[[ AVAILABLE RECORDS, beginning ]]

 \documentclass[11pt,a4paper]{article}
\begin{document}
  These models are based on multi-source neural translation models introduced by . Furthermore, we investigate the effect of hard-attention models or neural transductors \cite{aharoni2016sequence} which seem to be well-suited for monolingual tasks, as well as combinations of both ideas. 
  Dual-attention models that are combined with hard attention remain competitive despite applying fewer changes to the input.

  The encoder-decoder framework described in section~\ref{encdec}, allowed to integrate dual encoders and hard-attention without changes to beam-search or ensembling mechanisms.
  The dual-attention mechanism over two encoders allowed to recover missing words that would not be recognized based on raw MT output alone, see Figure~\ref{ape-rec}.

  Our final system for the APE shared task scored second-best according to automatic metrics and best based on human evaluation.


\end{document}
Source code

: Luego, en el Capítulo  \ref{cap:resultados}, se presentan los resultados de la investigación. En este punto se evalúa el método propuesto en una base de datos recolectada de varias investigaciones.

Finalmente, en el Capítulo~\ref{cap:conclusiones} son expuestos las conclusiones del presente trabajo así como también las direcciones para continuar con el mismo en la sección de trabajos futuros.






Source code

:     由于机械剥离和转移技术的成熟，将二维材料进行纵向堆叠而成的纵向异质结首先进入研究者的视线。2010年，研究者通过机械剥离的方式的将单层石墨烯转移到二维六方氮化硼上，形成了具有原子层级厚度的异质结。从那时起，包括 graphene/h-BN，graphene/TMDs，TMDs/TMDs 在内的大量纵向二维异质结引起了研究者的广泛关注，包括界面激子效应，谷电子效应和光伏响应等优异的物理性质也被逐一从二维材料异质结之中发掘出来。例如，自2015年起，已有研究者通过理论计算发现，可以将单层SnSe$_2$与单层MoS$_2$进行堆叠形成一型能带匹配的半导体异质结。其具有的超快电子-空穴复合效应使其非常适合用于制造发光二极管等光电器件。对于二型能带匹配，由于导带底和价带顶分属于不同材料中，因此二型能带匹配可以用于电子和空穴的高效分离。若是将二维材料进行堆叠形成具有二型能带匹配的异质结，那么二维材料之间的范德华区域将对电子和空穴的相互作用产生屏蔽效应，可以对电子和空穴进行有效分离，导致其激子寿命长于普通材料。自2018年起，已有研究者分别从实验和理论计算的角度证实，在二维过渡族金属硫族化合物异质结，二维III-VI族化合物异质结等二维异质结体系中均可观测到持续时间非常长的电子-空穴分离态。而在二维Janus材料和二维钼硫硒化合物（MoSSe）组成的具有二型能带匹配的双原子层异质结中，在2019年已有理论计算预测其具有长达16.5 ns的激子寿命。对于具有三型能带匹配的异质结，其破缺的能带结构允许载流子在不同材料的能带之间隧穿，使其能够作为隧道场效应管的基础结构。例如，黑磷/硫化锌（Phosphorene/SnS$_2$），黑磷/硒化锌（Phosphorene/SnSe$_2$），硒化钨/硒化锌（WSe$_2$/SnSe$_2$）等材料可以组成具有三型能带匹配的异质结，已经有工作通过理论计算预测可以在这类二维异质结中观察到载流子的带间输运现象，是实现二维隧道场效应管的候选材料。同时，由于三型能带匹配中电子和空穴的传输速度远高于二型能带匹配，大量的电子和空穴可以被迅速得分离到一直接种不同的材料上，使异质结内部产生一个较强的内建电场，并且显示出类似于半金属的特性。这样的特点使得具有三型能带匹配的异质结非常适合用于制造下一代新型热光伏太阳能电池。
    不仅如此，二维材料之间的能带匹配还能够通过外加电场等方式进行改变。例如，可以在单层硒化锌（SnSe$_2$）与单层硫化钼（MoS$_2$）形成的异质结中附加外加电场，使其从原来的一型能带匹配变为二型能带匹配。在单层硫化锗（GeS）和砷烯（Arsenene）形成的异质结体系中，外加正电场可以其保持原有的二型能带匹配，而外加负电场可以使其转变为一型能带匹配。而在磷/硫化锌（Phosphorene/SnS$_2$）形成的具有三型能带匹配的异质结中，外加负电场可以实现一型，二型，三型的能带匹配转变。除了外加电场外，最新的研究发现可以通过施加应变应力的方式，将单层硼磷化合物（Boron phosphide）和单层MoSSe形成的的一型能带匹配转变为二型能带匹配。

[[ AVAILABLE RECORDS, end ]]

Search the data for the string "encoders" and copy each line where it appears.

WRITTEN RESPONSE:
  The encoder-decoder framework described in section~\ref{encdec}, allowed to integrate dual encoders and hard-attention without changes to beam-search or ensembling mechanisms.
  The dual-attention mechanism over two encoders allowed to recover missing words that would not be recognized based on raw MT output alone, see Figure~\ref{ape-rec}.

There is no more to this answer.